Species: Nymphicus hollandicus
Cockatiels are relatively small parrots that make excellent pets. Cockatiels are second only to parakeets in terms of pet popularity. They come in a variety of color mutations, some rarer than others. The price can vary greatly depending on how desirable a certain color mutation is and its current availability.
It is best to get a young bird that is handfed. If parent-raised, it should have been handled regularly and be quite tame already.
Cockatiels are very affectionate birds that will often learn tricks to delight their owners. They can mimic speech and sounds, but their voice is very high-pitched so it can be hard to hear the words. However, their whistling ability is well known, and many tiels can be taught whole songs with practice. Their gentle, sweet nature makes them ideal birds for young children (although generally pet birds are not a good idea for children under age 6 in most cases).
Cockatiels have a powder on their feathers which they use to clean themselves. This powder can be a problem for very allergic persons. It also tends to leave a coating on things around the cage. In most cases it is not a problem, but if you are a neat freak or highly allergic, this bird might not be the best choice.
Their lifespan is 15-20 years, but I have heard of cockatiels living much longer than this. A healthy diet and adequate exercise can extend their lives quite a bit. Get them a cage large enough to flap the wings and play.
One issue with some cockatiels is night frights. This is when they are startled in the dark at night and they thrash about the cage, sometimes injuring themselves seriously. Some people suggest a nightlight near the cage so the bird can get its bearings, thus reducing the panic that leads to more thrashing.
Males have slightly brighter plumage and get more yellow around the face and crest (I’m referring to the normal wild-colored cockatiel here). However, it can be hard to determine sex in very young birds. Both sexes make good pets, although it is recommended that you not put mirrors in the cages of male cockatiels as they will strut about to show off and can become aggressive to protect this “mate.”
Caging: Cockatiels are very playful. They should be given as large a cage as possible. Make sure the spacing between bars is no greater than 3/4″ and make sure there are plenty of horizontal bars to facilitate climbing. Add swings and toys to keep your bird amused and content. Make sure your bird has adequate room for play and exercise.
Diet: Cockatiel seed mix, cockatiel or parakeet sized pellets (mini or small), fresh vegetables, fruit, sprouts and whole grains. A varied diet is best. Cuttlebone for calcium.
Health: Cockatiels are very robust birds. Like most parrots, they should not be put near drafts (avoid putting the cage near a drafty window, especially at night). They can develop fatty tumors so avoid high-fat diet (no seed-exclusive diets). Do not put the cage near a window where headlights might flash at night to prevent startling the bird, which can cause night frights.

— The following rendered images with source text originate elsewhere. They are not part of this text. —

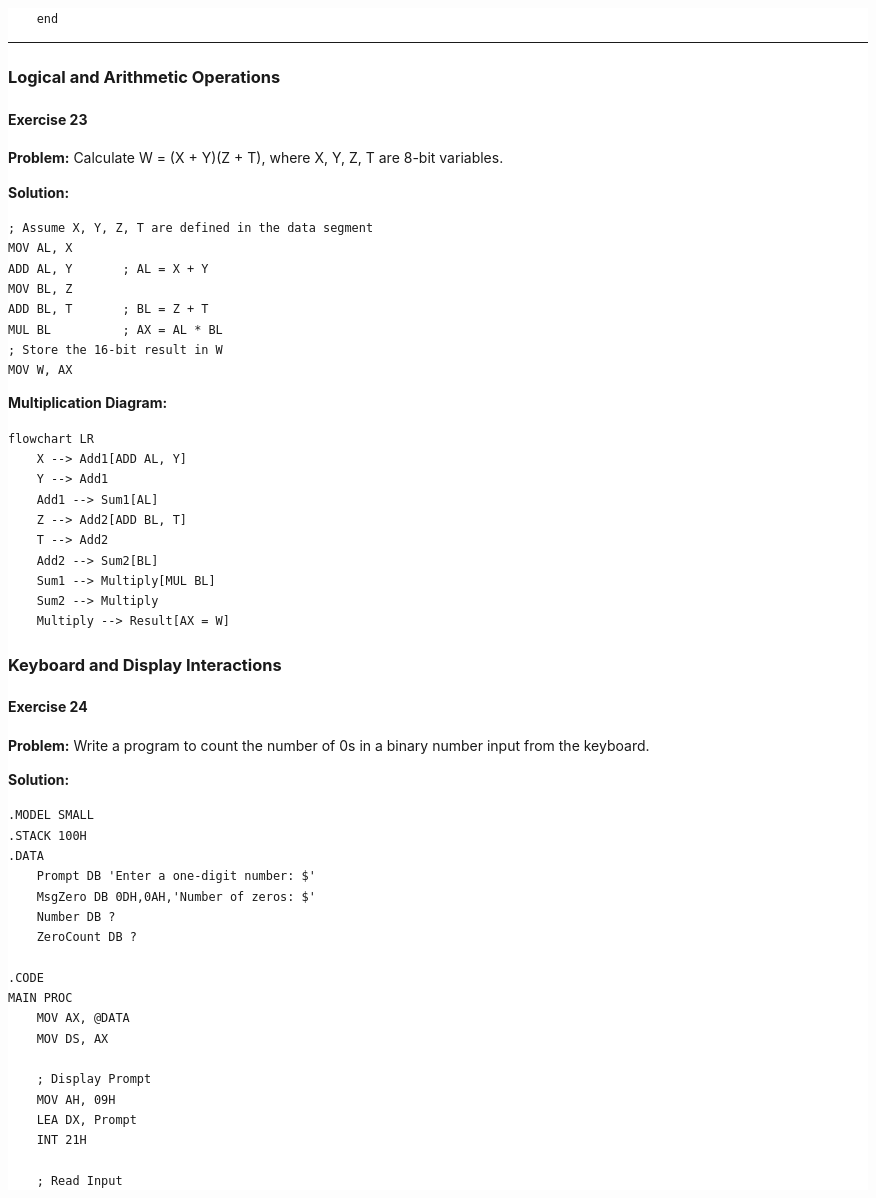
 ```mermaid
    end
```

---

### Logical and Arithmetic Operations

#### Exercise 23

**Problem:** Calculate W = (X + Y)(Z + T), where X, Y, Z, T are 8-bit variables.

**Solution:**

```assembly
; Assume X, Y, Z, T are defined in the data segment
MOV AL, X
ADD AL, Y       ; AL = X + Y
MOV BL, Z
ADD BL, T       ; BL = Z + T
MUL BL          ; AX = AL * BL
; Store the 16-bit result in W
MOV W, AX
```

**Multiplication Diagram:**

```mermaid
flowchart LR
    X --> Add1[ADD AL, Y]
    Y --> Add1
    Add1 --> Sum1[AL]
    Z --> Add2[ADD BL, T]
    T --> Add2
    Add2 --> Sum2[BL]
    Sum1 --> Multiply[MUL BL]
    Sum2 --> Multiply
    Multiply --> Result[AX = W]
```

### Keyboard and Display Interactions

#### Exercise 24

**Problem:** Write a program to count the number of 0s in a binary number input from the keyboard.

**Solution:**

```assembly
.MODEL SMALL
.STACK 100H
.DATA
    Prompt DB 'Enter a one-digit number: $'
    MsgZero DB 0DH,0AH,'Number of zeros: $'
    Number DB ?
    ZeroCount DB ?

.CODE
MAIN PROC
    MOV AX, @DATA
    MOV DS, AX

    ; Display Prompt
    MOV AH, 09H
    LEA DX, Prompt
    INT 21H

    ; Read Input
```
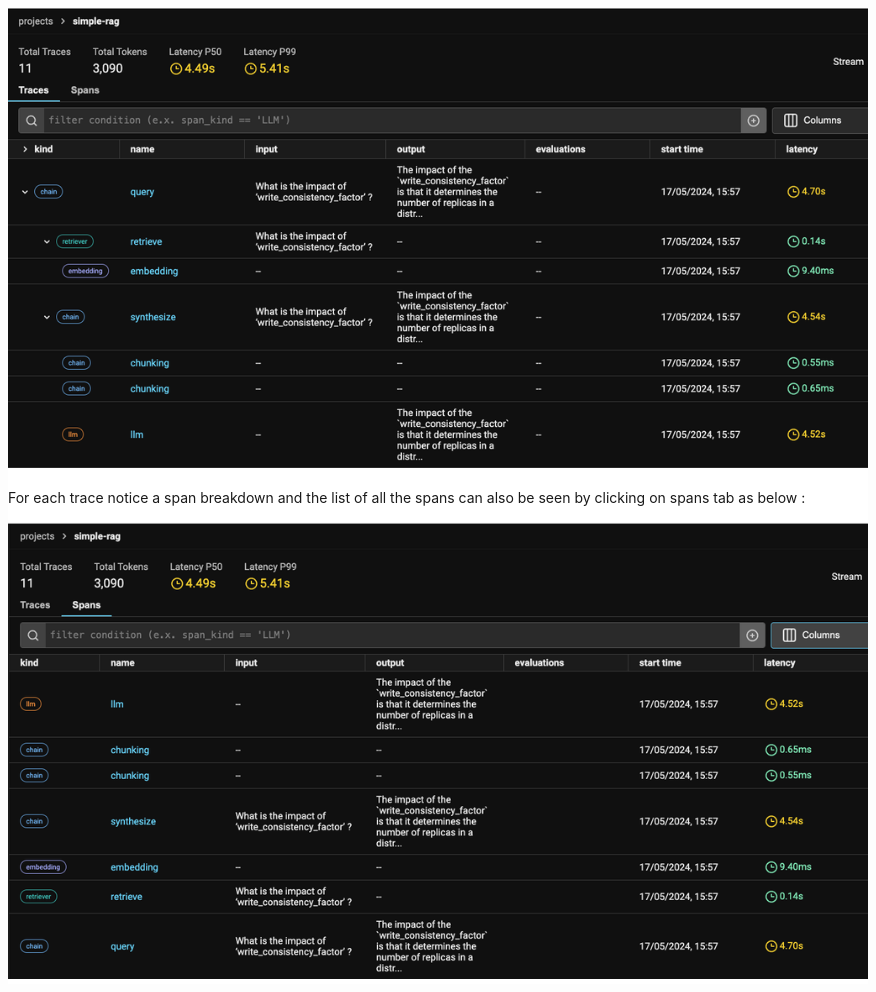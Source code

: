 ![../assets/use_cases/retrieval_augmented_generation_eval_qdrant_arize/naive_rag_run1.png](../assets/use_cases/retrieval_augmented_generation_eval_qdrant_arize/naive_rag_run1.png)

For each trace notice a span breakdown and the list of all the spans can also be seen by clicking on spans tab as below :

![../assets/use_cases/retrieval_augmented_generation_eval_qdrant_arize/naive_rag_run1_spans.png](../assets/use_cases/retrieval_augmented_generation_eval_qdrant_arize/naive_rag_run1_spans.png)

Noise: Distinctive sound is not at all offensive. Very pleasant chirping. Whistles easily, so if you don’t want the bird to whistle, don’t whistle to it as it will learn quickly.
Sleep: Cockatiels should get a good night’s sleep with atleast 10 hours of darkness and quiet. Some people recommend a night light near the cage to help with night frights.
Sexual behavior: Males will strut and show off. Avoid mirrors. Hens generally don’t become aggressive, but don’t encourage egg laying by giving any nesting material or sleeping huts.
Breeding: Cockatiels are extremely prolific breeders and generally make excellent parents. Hand-feeding can be difficult for beginners as these birds are prone to sour crop. Many breeders have gotten away from commercial formulas due to their belief it is the high protein content in these formulas that causes sour crop.